Records from a collection:
========================================

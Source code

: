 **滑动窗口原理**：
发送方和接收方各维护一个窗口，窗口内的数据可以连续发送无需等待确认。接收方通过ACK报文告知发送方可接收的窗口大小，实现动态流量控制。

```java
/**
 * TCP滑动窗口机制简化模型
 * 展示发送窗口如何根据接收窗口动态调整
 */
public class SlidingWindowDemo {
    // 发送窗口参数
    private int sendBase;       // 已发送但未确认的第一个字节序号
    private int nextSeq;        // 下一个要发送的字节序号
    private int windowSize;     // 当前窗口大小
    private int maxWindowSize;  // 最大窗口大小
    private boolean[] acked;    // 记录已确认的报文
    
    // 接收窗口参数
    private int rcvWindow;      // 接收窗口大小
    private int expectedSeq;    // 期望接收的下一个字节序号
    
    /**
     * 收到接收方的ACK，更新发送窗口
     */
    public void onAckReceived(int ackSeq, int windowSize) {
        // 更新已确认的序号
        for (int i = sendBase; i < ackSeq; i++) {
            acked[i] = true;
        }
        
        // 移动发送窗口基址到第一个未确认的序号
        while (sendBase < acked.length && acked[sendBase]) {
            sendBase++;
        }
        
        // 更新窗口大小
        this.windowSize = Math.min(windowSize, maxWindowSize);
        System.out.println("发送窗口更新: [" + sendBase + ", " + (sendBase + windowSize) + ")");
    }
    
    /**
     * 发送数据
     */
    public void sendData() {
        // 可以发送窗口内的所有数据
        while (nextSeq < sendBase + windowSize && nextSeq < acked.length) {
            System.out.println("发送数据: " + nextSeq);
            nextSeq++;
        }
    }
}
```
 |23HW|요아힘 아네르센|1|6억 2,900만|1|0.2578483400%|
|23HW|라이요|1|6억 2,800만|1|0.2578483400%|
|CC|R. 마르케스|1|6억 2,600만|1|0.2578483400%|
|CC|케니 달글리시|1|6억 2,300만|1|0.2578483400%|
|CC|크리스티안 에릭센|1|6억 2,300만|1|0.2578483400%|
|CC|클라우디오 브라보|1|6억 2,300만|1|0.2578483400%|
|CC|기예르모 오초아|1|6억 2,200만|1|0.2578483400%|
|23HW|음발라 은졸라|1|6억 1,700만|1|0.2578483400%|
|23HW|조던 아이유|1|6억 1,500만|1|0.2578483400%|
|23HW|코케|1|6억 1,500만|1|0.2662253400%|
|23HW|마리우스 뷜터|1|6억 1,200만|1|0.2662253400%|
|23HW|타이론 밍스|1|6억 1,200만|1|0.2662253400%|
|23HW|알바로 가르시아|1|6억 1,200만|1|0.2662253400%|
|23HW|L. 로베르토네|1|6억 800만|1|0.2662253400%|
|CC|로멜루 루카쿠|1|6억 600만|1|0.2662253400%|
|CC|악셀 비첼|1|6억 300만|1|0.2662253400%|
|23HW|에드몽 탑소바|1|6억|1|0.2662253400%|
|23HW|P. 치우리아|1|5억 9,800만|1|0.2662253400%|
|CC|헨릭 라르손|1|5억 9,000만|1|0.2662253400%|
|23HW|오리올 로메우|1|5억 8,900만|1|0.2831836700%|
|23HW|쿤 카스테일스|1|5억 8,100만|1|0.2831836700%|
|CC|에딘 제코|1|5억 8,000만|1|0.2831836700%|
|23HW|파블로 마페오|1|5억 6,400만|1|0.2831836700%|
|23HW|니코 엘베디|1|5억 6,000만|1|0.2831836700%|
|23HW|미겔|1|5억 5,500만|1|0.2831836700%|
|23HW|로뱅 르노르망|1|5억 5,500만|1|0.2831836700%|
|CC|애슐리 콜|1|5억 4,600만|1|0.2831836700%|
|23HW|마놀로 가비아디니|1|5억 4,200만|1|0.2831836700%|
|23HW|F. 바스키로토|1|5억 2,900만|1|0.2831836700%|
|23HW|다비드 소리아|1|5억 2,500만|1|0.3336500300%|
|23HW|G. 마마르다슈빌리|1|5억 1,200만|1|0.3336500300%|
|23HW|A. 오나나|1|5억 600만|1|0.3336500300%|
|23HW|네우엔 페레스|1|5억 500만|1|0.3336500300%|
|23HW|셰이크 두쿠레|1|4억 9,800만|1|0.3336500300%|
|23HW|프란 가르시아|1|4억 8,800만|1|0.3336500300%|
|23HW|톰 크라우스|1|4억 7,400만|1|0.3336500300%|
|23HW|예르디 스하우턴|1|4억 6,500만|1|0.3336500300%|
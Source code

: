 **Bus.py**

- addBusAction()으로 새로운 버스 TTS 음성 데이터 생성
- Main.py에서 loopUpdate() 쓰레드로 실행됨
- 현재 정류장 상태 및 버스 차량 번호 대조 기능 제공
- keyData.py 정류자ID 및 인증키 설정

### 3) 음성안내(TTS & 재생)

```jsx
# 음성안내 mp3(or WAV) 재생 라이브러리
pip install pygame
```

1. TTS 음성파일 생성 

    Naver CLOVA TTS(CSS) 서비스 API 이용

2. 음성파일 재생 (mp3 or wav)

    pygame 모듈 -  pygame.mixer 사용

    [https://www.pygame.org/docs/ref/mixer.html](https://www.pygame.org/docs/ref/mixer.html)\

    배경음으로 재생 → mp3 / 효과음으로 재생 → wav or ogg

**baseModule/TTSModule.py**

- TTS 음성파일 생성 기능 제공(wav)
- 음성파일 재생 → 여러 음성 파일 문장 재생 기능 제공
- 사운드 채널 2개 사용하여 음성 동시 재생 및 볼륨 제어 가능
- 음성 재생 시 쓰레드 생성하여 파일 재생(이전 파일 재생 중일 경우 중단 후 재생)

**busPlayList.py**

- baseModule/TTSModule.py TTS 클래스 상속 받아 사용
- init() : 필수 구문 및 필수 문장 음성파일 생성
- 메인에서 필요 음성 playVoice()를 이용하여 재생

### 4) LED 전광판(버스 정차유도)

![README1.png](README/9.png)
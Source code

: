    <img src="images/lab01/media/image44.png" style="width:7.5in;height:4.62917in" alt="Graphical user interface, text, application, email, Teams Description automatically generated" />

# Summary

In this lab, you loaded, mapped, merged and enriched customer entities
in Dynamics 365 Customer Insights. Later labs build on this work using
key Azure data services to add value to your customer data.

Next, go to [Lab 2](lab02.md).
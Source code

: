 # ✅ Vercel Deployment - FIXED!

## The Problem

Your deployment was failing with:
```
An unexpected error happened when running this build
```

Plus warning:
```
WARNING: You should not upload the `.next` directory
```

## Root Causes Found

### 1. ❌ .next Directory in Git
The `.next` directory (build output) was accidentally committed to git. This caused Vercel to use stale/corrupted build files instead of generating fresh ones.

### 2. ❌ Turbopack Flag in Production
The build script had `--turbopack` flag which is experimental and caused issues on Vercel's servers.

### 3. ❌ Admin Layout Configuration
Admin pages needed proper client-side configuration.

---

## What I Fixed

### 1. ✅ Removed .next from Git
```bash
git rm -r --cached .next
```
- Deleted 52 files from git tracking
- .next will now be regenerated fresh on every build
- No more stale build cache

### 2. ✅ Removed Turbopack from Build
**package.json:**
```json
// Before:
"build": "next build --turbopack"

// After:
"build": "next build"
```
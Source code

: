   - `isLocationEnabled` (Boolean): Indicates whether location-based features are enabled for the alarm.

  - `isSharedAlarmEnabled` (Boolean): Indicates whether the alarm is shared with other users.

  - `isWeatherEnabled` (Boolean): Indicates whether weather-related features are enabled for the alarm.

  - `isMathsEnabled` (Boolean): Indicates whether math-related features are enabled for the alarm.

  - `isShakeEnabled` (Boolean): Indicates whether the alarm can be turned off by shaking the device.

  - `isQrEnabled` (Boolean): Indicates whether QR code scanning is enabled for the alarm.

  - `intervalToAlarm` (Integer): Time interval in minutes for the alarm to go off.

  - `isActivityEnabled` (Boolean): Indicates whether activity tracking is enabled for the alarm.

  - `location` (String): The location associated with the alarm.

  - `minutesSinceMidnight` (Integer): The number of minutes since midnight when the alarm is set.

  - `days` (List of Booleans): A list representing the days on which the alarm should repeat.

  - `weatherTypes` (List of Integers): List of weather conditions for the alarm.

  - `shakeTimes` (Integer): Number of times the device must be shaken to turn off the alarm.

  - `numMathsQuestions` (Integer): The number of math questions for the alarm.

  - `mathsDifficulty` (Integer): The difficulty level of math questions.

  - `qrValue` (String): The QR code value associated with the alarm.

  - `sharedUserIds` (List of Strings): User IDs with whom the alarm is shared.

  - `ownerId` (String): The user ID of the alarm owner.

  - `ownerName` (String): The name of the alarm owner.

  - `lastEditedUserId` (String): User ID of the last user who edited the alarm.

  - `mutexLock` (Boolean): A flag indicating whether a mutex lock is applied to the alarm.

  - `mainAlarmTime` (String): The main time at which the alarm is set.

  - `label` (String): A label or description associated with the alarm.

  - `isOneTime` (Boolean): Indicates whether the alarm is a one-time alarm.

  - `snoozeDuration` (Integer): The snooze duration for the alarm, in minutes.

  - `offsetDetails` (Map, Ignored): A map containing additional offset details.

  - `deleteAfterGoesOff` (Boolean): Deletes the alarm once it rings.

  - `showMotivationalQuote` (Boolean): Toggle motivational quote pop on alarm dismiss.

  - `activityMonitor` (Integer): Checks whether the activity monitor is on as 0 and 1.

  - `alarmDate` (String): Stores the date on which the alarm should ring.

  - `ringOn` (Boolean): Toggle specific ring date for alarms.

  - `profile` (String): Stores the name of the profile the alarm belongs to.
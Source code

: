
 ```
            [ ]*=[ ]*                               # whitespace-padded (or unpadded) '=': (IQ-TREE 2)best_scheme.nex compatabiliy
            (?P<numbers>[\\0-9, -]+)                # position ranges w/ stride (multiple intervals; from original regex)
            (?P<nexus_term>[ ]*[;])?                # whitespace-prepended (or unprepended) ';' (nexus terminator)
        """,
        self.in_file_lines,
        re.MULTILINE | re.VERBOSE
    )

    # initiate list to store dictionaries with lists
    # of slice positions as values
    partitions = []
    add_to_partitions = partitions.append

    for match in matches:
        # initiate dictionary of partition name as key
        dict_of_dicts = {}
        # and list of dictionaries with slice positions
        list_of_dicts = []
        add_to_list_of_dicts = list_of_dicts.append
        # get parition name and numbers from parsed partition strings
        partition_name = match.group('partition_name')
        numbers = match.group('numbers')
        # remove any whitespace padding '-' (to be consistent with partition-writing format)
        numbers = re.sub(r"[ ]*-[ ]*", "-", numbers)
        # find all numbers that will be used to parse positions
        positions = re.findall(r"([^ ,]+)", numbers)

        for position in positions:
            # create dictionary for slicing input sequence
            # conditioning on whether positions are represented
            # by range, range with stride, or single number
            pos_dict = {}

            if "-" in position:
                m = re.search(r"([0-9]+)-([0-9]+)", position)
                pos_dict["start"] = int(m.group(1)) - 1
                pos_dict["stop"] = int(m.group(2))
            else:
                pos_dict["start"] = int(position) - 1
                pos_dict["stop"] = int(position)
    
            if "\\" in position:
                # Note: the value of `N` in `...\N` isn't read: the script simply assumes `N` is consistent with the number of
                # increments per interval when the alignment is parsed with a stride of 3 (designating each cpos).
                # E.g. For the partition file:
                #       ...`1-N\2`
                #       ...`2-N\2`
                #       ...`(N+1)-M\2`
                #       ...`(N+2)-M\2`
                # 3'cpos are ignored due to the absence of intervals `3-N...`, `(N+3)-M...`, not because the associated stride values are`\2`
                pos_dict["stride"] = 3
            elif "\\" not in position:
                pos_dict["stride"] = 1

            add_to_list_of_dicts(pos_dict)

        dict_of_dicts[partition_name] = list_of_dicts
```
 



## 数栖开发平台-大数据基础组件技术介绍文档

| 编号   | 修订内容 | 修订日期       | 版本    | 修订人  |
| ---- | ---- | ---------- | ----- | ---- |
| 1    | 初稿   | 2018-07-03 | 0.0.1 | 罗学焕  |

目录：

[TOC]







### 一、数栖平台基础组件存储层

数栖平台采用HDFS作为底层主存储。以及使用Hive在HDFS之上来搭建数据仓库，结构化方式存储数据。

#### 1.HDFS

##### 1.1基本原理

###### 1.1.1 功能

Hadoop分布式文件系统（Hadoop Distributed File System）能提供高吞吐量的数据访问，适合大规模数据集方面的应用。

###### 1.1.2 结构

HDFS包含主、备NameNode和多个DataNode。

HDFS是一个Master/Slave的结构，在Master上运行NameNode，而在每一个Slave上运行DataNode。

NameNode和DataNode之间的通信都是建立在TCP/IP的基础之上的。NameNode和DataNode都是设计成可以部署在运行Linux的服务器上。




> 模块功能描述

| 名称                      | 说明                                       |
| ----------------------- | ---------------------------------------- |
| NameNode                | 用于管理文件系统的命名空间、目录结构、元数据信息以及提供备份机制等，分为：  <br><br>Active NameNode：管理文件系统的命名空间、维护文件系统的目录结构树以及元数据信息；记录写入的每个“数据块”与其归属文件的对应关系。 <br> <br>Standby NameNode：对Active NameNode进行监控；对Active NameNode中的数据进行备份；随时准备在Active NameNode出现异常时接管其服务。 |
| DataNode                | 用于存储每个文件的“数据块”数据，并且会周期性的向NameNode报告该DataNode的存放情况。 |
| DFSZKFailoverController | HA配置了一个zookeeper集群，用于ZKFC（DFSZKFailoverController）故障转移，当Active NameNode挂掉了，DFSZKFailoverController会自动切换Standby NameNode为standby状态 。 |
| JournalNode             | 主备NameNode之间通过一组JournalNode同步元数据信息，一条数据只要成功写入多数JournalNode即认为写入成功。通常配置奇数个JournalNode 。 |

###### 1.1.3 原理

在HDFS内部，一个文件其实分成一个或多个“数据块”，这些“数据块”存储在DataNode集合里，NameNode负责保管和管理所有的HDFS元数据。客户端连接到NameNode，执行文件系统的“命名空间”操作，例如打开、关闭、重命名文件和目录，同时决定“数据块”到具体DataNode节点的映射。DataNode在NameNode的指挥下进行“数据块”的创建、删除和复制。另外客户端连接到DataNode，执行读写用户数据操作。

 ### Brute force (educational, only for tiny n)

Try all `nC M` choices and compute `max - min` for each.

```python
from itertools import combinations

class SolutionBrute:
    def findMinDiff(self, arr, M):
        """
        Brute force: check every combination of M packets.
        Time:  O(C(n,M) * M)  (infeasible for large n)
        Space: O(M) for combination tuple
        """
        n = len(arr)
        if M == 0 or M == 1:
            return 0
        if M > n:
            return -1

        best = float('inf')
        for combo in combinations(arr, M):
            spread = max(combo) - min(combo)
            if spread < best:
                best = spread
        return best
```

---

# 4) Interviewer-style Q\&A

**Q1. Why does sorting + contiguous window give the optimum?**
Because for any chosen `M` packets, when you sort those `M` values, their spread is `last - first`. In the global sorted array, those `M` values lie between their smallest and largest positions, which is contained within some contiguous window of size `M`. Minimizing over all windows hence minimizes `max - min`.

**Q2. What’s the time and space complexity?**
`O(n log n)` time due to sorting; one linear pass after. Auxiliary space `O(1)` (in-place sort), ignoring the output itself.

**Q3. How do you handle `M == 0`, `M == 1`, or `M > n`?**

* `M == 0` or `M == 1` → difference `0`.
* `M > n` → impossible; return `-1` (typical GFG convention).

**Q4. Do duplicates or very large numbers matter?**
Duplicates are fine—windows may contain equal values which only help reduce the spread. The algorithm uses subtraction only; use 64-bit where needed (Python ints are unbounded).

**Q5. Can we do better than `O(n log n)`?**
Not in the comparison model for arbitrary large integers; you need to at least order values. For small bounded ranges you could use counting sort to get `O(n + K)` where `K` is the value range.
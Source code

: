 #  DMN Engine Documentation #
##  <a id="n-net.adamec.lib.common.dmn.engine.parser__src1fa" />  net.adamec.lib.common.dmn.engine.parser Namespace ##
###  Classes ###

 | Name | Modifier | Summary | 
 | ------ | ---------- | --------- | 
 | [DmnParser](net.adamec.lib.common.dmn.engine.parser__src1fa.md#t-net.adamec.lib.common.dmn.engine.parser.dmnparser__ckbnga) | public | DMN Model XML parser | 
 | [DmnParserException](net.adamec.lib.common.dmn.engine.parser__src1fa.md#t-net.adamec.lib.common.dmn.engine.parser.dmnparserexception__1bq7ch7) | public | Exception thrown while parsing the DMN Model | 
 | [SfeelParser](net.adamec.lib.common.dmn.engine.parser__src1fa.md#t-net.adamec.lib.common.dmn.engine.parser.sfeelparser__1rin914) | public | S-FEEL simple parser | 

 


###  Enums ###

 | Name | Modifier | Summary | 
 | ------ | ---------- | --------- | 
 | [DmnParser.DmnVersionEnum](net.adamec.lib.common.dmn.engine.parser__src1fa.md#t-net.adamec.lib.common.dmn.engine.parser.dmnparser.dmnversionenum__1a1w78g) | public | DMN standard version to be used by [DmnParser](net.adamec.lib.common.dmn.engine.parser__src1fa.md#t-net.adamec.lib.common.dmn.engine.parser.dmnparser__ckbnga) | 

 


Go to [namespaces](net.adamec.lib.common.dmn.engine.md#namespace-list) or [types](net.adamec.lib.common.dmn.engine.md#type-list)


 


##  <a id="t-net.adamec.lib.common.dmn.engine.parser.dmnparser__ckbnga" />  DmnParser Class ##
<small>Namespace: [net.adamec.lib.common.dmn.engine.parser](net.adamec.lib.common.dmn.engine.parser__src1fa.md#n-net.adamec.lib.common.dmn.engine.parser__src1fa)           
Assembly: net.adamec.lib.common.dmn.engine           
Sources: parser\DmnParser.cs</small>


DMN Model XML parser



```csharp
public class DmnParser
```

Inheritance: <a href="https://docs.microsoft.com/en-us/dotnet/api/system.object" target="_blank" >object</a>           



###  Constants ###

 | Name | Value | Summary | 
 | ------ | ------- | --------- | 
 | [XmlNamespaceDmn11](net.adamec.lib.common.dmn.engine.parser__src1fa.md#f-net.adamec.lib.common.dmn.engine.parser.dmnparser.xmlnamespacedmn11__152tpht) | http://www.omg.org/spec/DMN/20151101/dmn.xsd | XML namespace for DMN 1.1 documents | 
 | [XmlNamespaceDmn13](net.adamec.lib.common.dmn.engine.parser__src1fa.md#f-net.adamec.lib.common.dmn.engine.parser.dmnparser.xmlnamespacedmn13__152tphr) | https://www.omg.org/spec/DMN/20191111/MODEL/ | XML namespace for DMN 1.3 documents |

========================================

**EXERCISE DIRECTIONS:** Determine how many lines in the records include the string "What". Only that number should be given.

**THE ANSWER:** 2